By de-sensationalising 2012, Will Black seeks to concentrate attention on the plight of those who the calendar has been “stolen” from and on real possibilities of revelation in a world where a single tweet can lead to a revolution and important ideas can be disseminated in a way that would have been unimaginable to the most ambitious prophet of the past.


Extract of Will Black’s
Beyond the End of the World – 2012 and Apocalypse
(published in 2010)
Find the book at Amazon.com

The Mayan civilization predicted that on December 21, 2012 something will happen to change civilization, value systems and the way we know human civilization forever. According to scientists and technologists something strange is happening behind the scene. The terrestrial and solar polar reversal peaks are coming within three weeks of that day. Innumerable UFOs are scouting our skies regularly and increasing as we approach that day. The tectonic plate shifts, underwater volcanoes, earthquakes, landslides and tsunamis are increasing at rates never seen before.

Milly, an internet user, responding to an online question about what the classical Maya expected to happen in 2012.

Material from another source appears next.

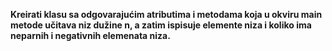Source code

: **Kreirati klasu sa odgovarajućim atributima i metodama koja u okviru main metode učitava niz dužine n, a zatim ispisuje elemente niza i koliko ima neparnih i negativnih elemenata niza.**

It is extremely troubling to me that so many people want to talk about the ‘Mayan calendar’ and what they think Maya believed and believe, without making any effort to find out about the lived experience of the contemporary Maya. In discussions about 2012 and the Mayan calendar, it often becomes rapidly apparent that some people assume the Maya to be long-dead - along with woolly mammoths and dodos. Given the fact that many such discussions happen on the World Wide Web, it strikes me as rather like talking about a person who is in the room as though they are dead. Sometimes the assumption that they are long gone allows the Maya to be discussed with a sense of bewildered awe, as though speculating about the mythical lost people of Atlantis - or elves.

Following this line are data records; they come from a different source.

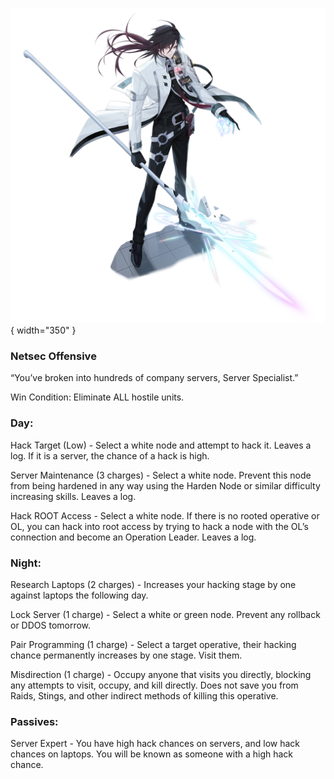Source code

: ![serverspecialist.png](Images/serverspecialist.png){ width="350" }

### **Netsec Offensive**

“You’ve broken into hundreds of company servers, Server Specialist.”

Win Condition: Eliminate ALL hostile units.

### **Day:**

Hack Target (Low) - Select a white node and attempt to hack it. Leaves a log. If it is a server, the chance of a hack is high.

Server Maintenance (3 charges) - Select a white node. Prevent this node from being hardened in any way using the Harden Node or similar difficulty increasing skills. Leaves a log.

Hack ROOT Access - Select a white node. If there is no rooted operative or OL, you can hack into root access by trying to hack a node with the OL’s connection and become an Operation Leader. Leaves a log.

### **Night:**

Research Laptops (2 charges) - Increases your hacking stage by one against laptops the following day.

Lock Server (1 charge) - Select a white or green node. Prevent any rollback or DDOS tomorrow.

Pair Programming (1 charge) - Select a target operative, their hacking chance permanently increases by one stage. Visit them.

Misdirection (1 charge) - Occupy anyone that visits you directly, blocking any attempts to visit, occupy, and kill directly. Does not save you from Raids, Stings, and other indirect methods of killing this operative.

### **Passives:**

Server Expert - You have high hack chances on servers, and low hack chances on laptops. You will be known as someone with a high hack chance.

When I typed this simple enquiry into Google “What do the Mayans believe will happen in 2012” the top site in the list was a Yahoo Answers question posted in 2007. The specific question posed on Yahoo was: What do the Mayans believe will happen at the end of their 5,000 year-old calendar, on Dec.21st 2012? The answers reveal much more about the ignorance of those responding to the question than about the Maya themselves or the sophistication of their calendrical system. It’s quite fascinating and also disturbing to me that people are so happy to share their incredible ignorance to the world as though it was based on anything real. It is also alarming that this sort of misinformation is the first - and perhaps only - thing many people will read about this complicated subject before passing on their newly garnered wisdom to others.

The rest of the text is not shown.